— Your goal —
No pictures, please. Output the lines from the start of the data through the line that contains "Overview of Wormhole's", both included, exactly as they stand.

···

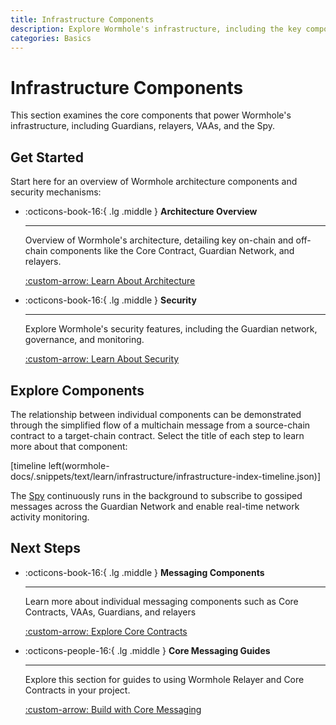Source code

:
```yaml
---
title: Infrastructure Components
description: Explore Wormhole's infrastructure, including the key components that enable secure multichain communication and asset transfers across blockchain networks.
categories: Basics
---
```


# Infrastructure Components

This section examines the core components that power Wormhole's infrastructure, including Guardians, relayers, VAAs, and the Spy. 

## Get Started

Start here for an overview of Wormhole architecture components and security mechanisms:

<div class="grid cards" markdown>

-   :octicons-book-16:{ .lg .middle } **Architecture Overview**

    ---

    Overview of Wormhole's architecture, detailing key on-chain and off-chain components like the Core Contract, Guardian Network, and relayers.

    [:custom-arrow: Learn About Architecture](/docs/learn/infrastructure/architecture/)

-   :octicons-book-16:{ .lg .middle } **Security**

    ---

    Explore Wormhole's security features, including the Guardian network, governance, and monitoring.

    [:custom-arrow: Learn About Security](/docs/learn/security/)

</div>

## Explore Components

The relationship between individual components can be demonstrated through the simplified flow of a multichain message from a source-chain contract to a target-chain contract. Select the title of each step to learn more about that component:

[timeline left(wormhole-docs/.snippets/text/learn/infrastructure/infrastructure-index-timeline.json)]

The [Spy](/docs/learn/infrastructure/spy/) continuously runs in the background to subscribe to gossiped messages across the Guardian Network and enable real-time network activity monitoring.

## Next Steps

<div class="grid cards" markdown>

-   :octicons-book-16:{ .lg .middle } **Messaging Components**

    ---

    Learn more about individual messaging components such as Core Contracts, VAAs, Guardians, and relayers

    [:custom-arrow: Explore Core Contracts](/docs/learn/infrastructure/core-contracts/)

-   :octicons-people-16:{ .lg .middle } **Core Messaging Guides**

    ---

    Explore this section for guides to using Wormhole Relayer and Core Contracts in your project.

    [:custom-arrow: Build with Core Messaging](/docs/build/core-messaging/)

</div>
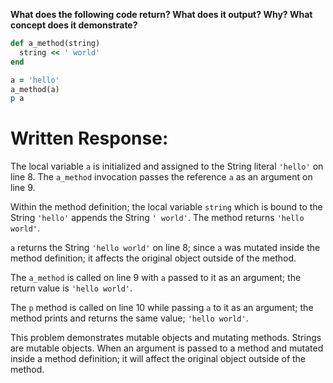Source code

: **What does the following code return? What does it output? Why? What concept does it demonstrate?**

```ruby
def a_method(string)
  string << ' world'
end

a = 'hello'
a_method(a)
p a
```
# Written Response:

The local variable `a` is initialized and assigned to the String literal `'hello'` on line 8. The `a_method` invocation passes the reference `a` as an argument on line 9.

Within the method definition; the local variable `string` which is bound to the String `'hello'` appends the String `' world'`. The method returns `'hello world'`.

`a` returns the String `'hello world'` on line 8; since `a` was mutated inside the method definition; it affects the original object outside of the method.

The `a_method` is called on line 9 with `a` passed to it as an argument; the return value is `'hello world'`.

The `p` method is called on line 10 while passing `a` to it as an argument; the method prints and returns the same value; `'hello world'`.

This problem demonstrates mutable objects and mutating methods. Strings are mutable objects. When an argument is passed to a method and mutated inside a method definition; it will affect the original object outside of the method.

···

— Response to the exercise —
Source code

:
```yaml
---
title: Infrastructure Components
description: Explore Wormhole's infrastructure, including the key components that enable secure multichain communication and asset transfers across blockchain networks.
categories: Basics
---
```


# Infrastructure Components

This section examines the core components that power Wormhole's infrastructure, including Guardians, relayers, VAAs, and the Spy. 

## Get Started

Start here for an overview of Wormhole architecture components and security mechanisms:

<div class="grid cards" markdown>

-   :octicons-book-16:{ .lg .middle } **Architecture Overview**

    ---

    Overview of Wormhole's architecture, detailing key on-chain and off-chain components like the Core Contract, Guardian Network, and relayers.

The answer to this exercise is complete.